> **What the exercise asks**
Whenever the word "debugging" appears in a line of the data below, copy that line.

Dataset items
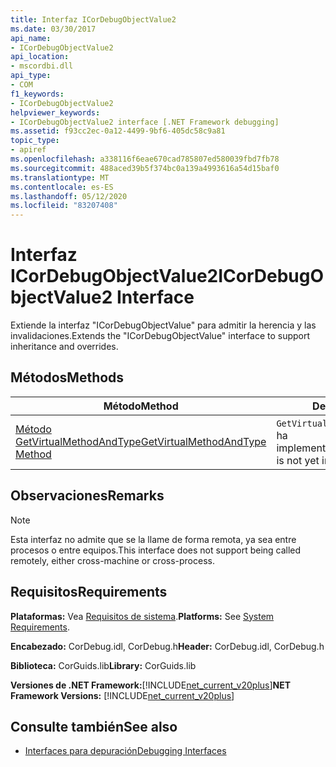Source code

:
 ```yaml
---
title: Interfaz ICorDebugObjectValue2
ms.date: 03/30/2017
api_name:
- ICorDebugObjectValue2
api_location:
- mscordbi.dll
api_type:
- COM
f1_keywords:
- ICorDebugObjectValue2
helpviewer_keywords:
- ICorDebugObjectValue2 interface [.NET Framework debugging]
ms.assetid: f93cc2ec-0a12-4499-9bf6-405dc58c9a81
topic_type:
- apiref
ms.openlocfilehash: a338116f6eae670cad785807ed580039fbd7fb78
ms.sourcegitcommit: 488aced39b5f374bc0a139a4993616a54d15baf0
ms.translationtype: MT
ms.contentlocale: es-ES
ms.lasthandoff: 05/12/2020
ms.locfileid: "83207408"
---
```

# <a name="icordebugobjectvalue2-interface"></a><span data-ttu-id="d8d1d-102">Interfaz ICorDebugObjectValue2</span><span class="sxs-lookup"><span data-stu-id="d8d1d-102">ICorDebugObjectValue2 Interface</span></span>

<span data-ttu-id="d8d1d-103">Extiende la interfaz "ICorDebugObjectValue" para admitir la herencia y las invalidaciones.</span><span class="sxs-lookup"><span data-stu-id="d8d1d-103">Extends the "ICorDebugObjectValue" interface to support inheritance and overrides.</span></span>  
  
## <a name="methods"></a><span data-ttu-id="d8d1d-104">Métodos</span><span class="sxs-lookup"><span data-stu-id="d8d1d-104">Methods</span></span>  
  
|<span data-ttu-id="d8d1d-105">Método</span><span class="sxs-lookup"><span data-stu-id="d8d1d-105">Method</span></span>|<span data-ttu-id="d8d1d-106">Descripción</span><span class="sxs-lookup"><span data-stu-id="d8d1d-106">Description</span></span>|  
|------------|-----------------|  
|[<span data-ttu-id="d8d1d-107">Método GetVirtualMethodAndType</span><span class="sxs-lookup"><span data-stu-id="d8d1d-107">GetVirtualMethodAndType Method</span></span>](icordebugobjectvalue2-getvirtualmethodandtype-method.md)|<span data-ttu-id="d8d1d-108">`GetVirtualMethodAndType`todavía no se ha implementado.</span><span class="sxs-lookup"><span data-stu-id="d8d1d-108">`GetVirtualMethodAndType` is not yet implemented.</span></span>|  
  
## <a name="remarks"></a><span data-ttu-id="d8d1d-109">Observaciones</span><span class="sxs-lookup"><span data-stu-id="d8d1d-109">Remarks</span></span>  
  
> [!NOTE]
> <span data-ttu-id="d8d1d-110">Esta interfaz no admite que se la llame de forma remota, ya sea entre procesos o entre equipos.</span><span class="sxs-lookup"><span data-stu-id="d8d1d-110">This interface does not support being called remotely, either cross-machine or cross-process.</span></span>  
  
## <a name="requirements"></a><span data-ttu-id="d8d1d-111">Requisitos</span><span class="sxs-lookup"><span data-stu-id="d8d1d-111">Requirements</span></span>  
 <span data-ttu-id="d8d1d-112">**Plataformas:** Vea [Requisitos de sistema](../../get-started/system-requirements.md).</span><span class="sxs-lookup"><span data-stu-id="d8d1d-112">**Platforms:** See [System Requirements](../../get-started/system-requirements.md).</span></span>  
  
 <span data-ttu-id="d8d1d-113">**Encabezado:** CorDebug.idl, CorDebug.h</span><span class="sxs-lookup"><span data-stu-id="d8d1d-113">**Header:** CorDebug.idl, CorDebug.h</span></span>  
  
 <span data-ttu-id="d8d1d-114">**Biblioteca:** CorGuids.lib</span><span class="sxs-lookup"><span data-stu-id="d8d1d-114">**Library:** CorGuids.lib</span></span>  
  
 <span data-ttu-id="d8d1d-115">**Versiones de .NET Framework:**[!INCLUDE[net_current_v20plus](../../../../includes/net-current-v20plus-md.md)]</span><span class="sxs-lookup"><span data-stu-id="d8d1d-115">**NET Framework Versions:** [!INCLUDE[net_current_v20plus](../../../../includes/net-current-v20plus-md.md)]</span></span>  
  
## <a name="see-also"></a><span data-ttu-id="d8d1d-116">Consulte también</span><span class="sxs-lookup"><span data-stu-id="d8d1d-116">See also</span></span>

- [<span data-ttu-id="d8d1d-117">Interfaces para depuración</span><span class="sxs-lookup"><span data-stu-id="d8d1d-117">Debugging Interfaces</span></span>](debugging-interfaces.md)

> **Solved problem**
- ICorDebugObjectValue2 interface [.NET Framework debugging]
- [<span data-ttu-id="d8d1d-117">Interfaces para depuración</span><span class="sxs-lookup"><span data-stu-id="d8d1d-117">Debugging Interfaces</span></span>](debugging-interfaces.md)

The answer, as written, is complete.